When email is received in Hastymail with for instance ISO-2022-JP/8-Bits character encoding, very often used in Japan, Hastymail will convert it default into UTF-8 to display.
I have digged through all PHP scripts of Hastymail and everything is fixed UTF-8.
When replying on differently encoded emails it stays encoded in UTF-8.
It is very well possible that receiver cannot see such email i.e. it is good practise to reply emails in the same character encoding. This is not possible now with Hastymail. There is no option to set the character-encoding except for 8-bits, Base64 and Quoted-Printable.
Other open source webmailers like Horde follow senders encoding correctly.
I think Hastymail would be much better when non-fixed character encoding would be implemented.
The PHP Manual on multi-byte encoding is here also quite clear in:
http://jp.php.net/manual/en/mbstring.ja-basic.php
Hastymail uses mb_convert_encoding of the PHP Multibyte String Functions to convert other encodings into UTF-8.
Since Hastymail already depends on PHP4 and if other (Db)features are needed by users even on PHP5 maybe a good idea to use more mb_ functions like in this example?
- assume Encoding is derived like this $enc = mb_detect_encoding($received_text)
- mb_language("japanese");
- mb_internal_encoding("EUC-JP");
- //日本語メール送信
- $to = "katou@example.com";
- $subject = "例の件について";
- $body = "どうでしょう?";
- $from = mb_encode_mimeheader(mb_convert_encoding("山本 正喜","JIS","EUC-JP"))."<masaki@example.com>";
- //ちゃんと日本語メールが送信できます
- mb_send_mail($to,$subject,$body,"From:".$from);
Further no comment - I like this light-weight HastyMail very much after a few days playing with it!
Cheers!
Fred
The problem as I see it is that in order to display different character sets on the same HTML page we have no choice but to convert them all to UTF-8. This is obvious when considering the mailbox view. Imagine subjects in different encodings and languages. Once converted to UTF-8 they can all be properly displayed on the same page under a single character set. HTML only allows a web page to have one character set. So while it is feasible to enable outgoing messages to use a different character set, we cannot correctly display that on the compose page, because the interface and the contents of the textarea would be in different encodings. The only thing I can think of would be to convert to UTF-8 as we do now while the reply is being composed, then after hitting send we convert back to the original character set.

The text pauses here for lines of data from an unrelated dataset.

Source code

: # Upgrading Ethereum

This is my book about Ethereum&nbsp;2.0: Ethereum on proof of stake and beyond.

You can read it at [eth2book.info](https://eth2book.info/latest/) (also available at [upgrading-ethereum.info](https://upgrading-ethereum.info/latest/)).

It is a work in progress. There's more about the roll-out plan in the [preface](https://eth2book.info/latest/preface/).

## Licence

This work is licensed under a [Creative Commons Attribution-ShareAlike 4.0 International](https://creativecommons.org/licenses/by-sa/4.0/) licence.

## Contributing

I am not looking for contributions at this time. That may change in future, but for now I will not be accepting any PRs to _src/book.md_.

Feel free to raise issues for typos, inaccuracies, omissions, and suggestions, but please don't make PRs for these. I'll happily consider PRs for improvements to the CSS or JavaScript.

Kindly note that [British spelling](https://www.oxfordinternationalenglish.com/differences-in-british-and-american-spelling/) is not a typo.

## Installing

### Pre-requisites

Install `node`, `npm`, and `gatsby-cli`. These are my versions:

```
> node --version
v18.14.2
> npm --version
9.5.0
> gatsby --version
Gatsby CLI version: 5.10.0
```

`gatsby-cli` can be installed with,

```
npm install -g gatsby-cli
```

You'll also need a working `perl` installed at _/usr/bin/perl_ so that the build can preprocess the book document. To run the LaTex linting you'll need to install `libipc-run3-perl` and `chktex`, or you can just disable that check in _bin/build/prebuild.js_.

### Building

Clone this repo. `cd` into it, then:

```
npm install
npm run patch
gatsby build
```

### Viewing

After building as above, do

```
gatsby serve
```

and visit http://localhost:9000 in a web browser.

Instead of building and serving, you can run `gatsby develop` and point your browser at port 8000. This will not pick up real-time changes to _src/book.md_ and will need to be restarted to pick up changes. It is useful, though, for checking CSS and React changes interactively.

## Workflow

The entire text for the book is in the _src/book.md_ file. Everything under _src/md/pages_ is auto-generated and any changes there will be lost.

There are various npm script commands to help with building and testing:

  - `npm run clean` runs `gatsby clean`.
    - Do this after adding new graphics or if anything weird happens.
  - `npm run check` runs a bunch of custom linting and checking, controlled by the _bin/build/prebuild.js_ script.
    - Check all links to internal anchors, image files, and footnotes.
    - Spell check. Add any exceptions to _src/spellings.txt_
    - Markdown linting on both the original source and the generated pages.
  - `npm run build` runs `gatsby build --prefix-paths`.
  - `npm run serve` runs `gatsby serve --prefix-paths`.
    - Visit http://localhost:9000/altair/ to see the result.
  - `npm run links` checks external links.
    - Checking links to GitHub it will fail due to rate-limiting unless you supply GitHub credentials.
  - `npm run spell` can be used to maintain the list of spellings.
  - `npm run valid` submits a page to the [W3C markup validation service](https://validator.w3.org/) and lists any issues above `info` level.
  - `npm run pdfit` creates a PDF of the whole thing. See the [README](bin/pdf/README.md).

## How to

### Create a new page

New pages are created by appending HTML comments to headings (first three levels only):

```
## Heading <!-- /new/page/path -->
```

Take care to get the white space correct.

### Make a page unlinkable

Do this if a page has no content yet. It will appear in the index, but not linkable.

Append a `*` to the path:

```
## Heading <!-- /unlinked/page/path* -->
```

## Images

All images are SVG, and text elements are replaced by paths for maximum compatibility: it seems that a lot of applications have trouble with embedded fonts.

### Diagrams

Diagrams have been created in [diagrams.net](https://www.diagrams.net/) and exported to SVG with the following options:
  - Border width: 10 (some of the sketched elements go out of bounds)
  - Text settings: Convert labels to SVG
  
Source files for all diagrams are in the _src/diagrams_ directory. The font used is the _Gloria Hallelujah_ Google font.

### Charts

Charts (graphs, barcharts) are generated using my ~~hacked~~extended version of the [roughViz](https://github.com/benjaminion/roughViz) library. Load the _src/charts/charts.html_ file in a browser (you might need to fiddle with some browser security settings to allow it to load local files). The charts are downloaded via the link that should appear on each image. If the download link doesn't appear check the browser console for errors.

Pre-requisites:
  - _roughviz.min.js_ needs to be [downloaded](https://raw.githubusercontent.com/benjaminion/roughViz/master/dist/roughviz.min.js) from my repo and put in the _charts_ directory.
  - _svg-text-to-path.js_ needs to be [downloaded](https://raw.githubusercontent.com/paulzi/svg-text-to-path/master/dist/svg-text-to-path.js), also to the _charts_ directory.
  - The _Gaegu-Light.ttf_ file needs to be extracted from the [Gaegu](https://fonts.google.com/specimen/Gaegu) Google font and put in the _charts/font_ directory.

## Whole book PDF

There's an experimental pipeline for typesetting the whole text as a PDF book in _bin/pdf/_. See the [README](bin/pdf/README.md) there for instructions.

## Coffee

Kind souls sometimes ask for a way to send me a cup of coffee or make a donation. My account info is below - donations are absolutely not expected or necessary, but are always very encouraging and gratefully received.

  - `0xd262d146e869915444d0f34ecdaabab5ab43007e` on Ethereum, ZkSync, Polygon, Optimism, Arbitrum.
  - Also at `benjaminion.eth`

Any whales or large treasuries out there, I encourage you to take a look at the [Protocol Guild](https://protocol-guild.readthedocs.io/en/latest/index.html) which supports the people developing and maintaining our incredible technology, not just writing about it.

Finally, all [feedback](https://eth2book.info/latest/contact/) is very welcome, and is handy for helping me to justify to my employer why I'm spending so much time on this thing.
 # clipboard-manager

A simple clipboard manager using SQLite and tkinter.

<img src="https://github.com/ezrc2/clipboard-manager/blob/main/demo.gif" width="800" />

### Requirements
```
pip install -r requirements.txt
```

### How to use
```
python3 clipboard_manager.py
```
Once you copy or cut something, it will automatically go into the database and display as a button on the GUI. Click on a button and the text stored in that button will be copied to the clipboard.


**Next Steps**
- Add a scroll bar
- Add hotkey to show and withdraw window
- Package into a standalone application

I already assigned the bug you created for this to myself in the tracker. I appreciate the feedback. I will think about it some more and let you know what I come up with.
Take care,
Jason
Hi Jason,
Thanks for considering! I also think it is the best idea to do the conversion back to original just before sending causing the least impact for update of your great mailer package! But on the other hand I would introduce a parameter for preferred local Character-Set e.g. change all hard-coded UTF-8 with a presettable variable $local_character_set. I might give it try to play around and learn from your application and gain some programming experience in PHP.
FYI This is a sample list of the combinations CharacterSet and Encoding used by various senders:
| COUNTRY OF ORIGIN | CharacterSet | Encoding |
| Taiwan | big5 | base64 |
| China | gb2312 | base64 |
| Singapore | us-ascii | 8-Bit |
| Japan | gb2312 | quoted-printable |
| Netherlands | iso-8859-1 | quoted-printable |
| Japan | iso-2022-jp | 8-Bit |
| USA | utf-8 | 7-Bit |
| Brasil | utf-8 | quoted-printable |
Found some rare exception which is not showing Japanese correctly in HastyMail UTF-8 characterset view,
this was copied from the email's header-details in hastymail after pushing "Full-headers":
| Content-Type: | text/plain; charset="iso-2022-jp" |
|---|---|
| Content-Transfer-Encoding: | 7bit |
However it does not show the character-set at the bottom of the page under "Message Parts", only the 7-bits encoding with Mime-Type text/plain as below:
Message Parts| Mime-type | Filename | Description | Charset | Encoding | Size | |
|---|---|---|---|---|---|---|
| ->View | Download | text / plain | message_1 | 7bit | 7.7 KB |
Other observations:
When pushing "Full-headers" the email will show correctly readable. When pushing "Small-headers" it does not show the mail-contents readable. Not sure if has to be considered a bug or the sender did not comply to RFC's?
thanks and best regards,
Fred
| Haste is waste | Hastymail does prevail |
B.T.W.
Only Internet Explorer (7.0) can show that exceptional email's contents.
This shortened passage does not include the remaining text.